Task requirements: Given the listing below, output exactly the line containing "Free access to" and every line after it through the end.

Information provided:
************

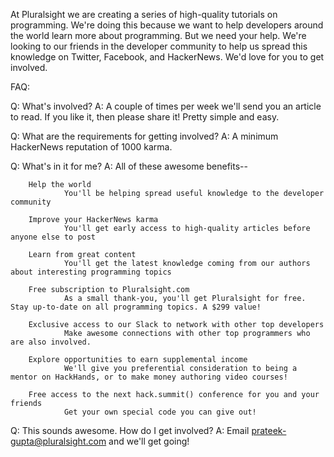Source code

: At Pluralsight we are creating a series of high-quality tutorials on programming. We're doing this because we want to help developers around the world learn more about programming. But we need your help. We're looking to our friends in the developer community to help us spread this knowledge on Twitter, Facebook, and HackerNews. We'd love for you to get involved.

FAQ:

Q: What's involved?
A: A couple of times per week we'll send you an article to read. If you like it, then please share it! Pretty simple and easy.

Q: What are the requirements for getting involved?
A: A minimum HackerNews reputation of 1000 karma.

Q: What's in it for me?
A: All of these awesome benefits--

        Help the world
                You'll be helping spread useful knowledge to the developer community

        Improve your HackerNews karma
                You'll get early access to high-quality articles before anyone else to post

        Learn from great content
                You'll get the latest knowledge coming from our authors about interesting programming topics

        Free subscription to Pluralsight.com
                As a small thank-you, you'll get Pluralsight for free. Stay up-to-date on all programming topics. A $299 value!

        Exclusive access to our Slack to network with other top developers
                Make awesome connections with other top programmers who are also involved.

        Explore opportunities to earn supplemental income
                We'll give you preferential consideration to being a mentor on HackHands, or to make money authoring video courses!

        Free access to the next hack.summit() conference for you and your friends
                Get your own special code you can give out!

Q: This sounds awesome. How do I get involved?
A: Email prateek-gupta@pluralsight.com and we'll get going!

************

Answer:
        Free access to the next hack.summit() conference for you and your friends
                Get your own special code you can give out!

Q: This sounds awesome. How do I get involved?
A: Email prateek-gupta@pluralsight.com and we'll get going!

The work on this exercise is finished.